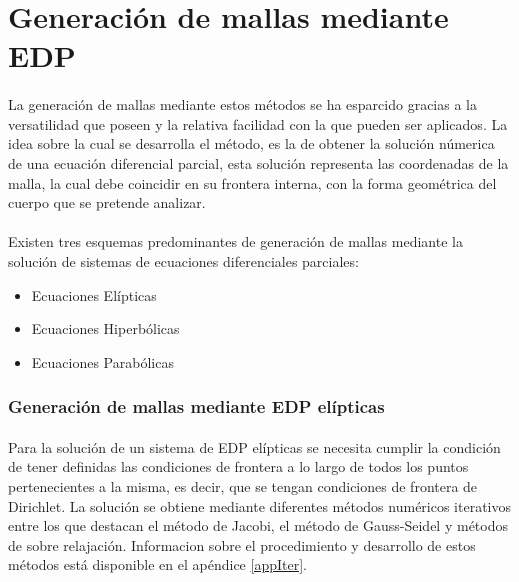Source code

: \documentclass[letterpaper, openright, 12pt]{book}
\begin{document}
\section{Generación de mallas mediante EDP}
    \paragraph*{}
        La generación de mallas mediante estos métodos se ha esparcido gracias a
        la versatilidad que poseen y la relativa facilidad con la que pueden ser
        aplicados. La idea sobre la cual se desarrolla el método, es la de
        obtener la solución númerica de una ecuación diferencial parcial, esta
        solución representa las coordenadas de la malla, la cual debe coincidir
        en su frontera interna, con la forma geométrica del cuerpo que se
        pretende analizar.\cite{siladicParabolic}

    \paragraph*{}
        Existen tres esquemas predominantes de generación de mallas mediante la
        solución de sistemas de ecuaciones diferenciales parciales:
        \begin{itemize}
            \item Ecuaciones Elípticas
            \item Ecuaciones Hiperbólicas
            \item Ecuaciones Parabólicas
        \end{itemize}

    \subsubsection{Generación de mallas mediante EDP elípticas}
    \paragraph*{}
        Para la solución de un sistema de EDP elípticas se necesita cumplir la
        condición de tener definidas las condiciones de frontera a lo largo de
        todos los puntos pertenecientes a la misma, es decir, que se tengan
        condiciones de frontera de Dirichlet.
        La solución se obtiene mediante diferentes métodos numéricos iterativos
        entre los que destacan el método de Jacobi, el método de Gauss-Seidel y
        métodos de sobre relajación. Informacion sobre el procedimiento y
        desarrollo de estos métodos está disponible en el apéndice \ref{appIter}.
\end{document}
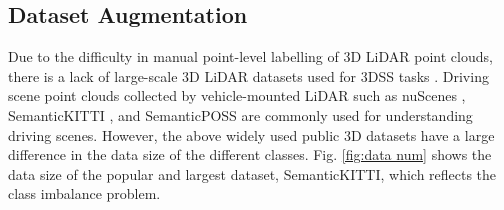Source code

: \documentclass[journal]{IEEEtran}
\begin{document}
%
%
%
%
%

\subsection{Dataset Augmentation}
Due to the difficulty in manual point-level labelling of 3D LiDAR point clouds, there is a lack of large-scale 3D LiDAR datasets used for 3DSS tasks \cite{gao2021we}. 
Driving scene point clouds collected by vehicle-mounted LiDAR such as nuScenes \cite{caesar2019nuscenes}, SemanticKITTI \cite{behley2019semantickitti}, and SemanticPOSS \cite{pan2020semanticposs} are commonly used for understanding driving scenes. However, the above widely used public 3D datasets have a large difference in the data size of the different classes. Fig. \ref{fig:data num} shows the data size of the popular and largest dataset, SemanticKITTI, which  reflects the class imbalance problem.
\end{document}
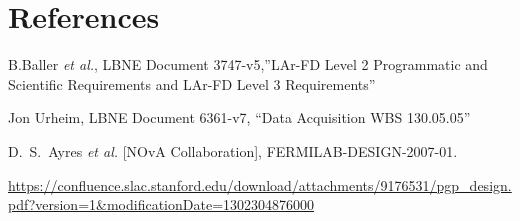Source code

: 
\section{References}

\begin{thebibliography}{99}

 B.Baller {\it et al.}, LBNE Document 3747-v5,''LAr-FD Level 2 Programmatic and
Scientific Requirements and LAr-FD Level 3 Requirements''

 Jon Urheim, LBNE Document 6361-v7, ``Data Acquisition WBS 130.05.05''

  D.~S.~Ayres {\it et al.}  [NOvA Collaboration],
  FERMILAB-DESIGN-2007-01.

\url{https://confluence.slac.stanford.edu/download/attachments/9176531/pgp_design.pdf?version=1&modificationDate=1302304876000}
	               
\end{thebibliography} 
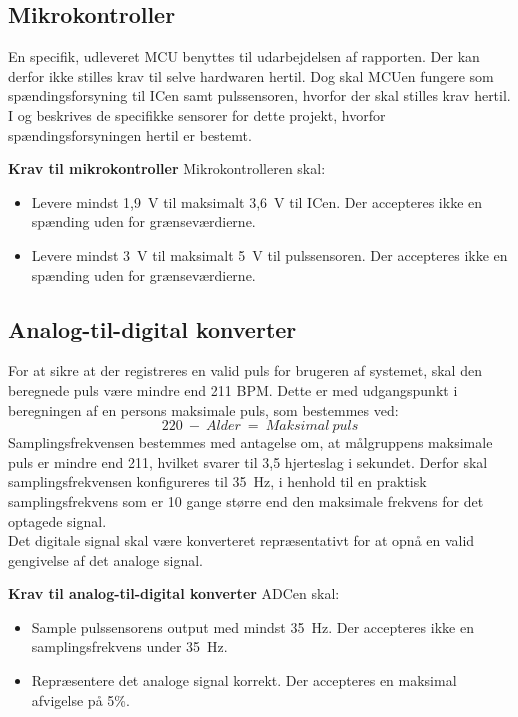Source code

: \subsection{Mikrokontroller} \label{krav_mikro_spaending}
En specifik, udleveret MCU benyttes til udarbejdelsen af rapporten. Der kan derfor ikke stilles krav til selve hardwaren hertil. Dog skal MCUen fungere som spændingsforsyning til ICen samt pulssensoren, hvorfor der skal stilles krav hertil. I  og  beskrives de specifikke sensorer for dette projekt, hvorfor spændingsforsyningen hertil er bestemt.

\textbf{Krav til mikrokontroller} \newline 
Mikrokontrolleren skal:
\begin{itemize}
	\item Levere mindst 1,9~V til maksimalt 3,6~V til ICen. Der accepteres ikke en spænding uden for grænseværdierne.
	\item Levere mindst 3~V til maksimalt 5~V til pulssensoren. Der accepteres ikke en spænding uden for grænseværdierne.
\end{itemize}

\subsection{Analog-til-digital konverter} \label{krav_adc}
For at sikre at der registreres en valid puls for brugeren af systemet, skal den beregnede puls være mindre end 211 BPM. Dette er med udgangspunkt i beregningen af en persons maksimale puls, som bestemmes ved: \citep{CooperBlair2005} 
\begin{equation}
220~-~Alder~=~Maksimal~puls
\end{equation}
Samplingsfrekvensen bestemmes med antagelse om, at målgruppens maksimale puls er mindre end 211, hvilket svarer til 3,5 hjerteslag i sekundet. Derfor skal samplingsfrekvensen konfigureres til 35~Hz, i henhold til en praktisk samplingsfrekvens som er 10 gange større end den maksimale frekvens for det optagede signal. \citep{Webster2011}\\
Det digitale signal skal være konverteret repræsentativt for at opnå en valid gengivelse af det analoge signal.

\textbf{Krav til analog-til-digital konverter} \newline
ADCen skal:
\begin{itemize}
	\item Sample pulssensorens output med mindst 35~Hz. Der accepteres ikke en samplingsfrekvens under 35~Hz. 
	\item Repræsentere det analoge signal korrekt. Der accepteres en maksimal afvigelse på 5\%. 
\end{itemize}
+ + + +
§ **WHAT YOU NEED TO DO**: Looking at the entries, how many lines contain the string "sobre"? The answer is that number alone.

§ **SOLVED PROBLEM**: 2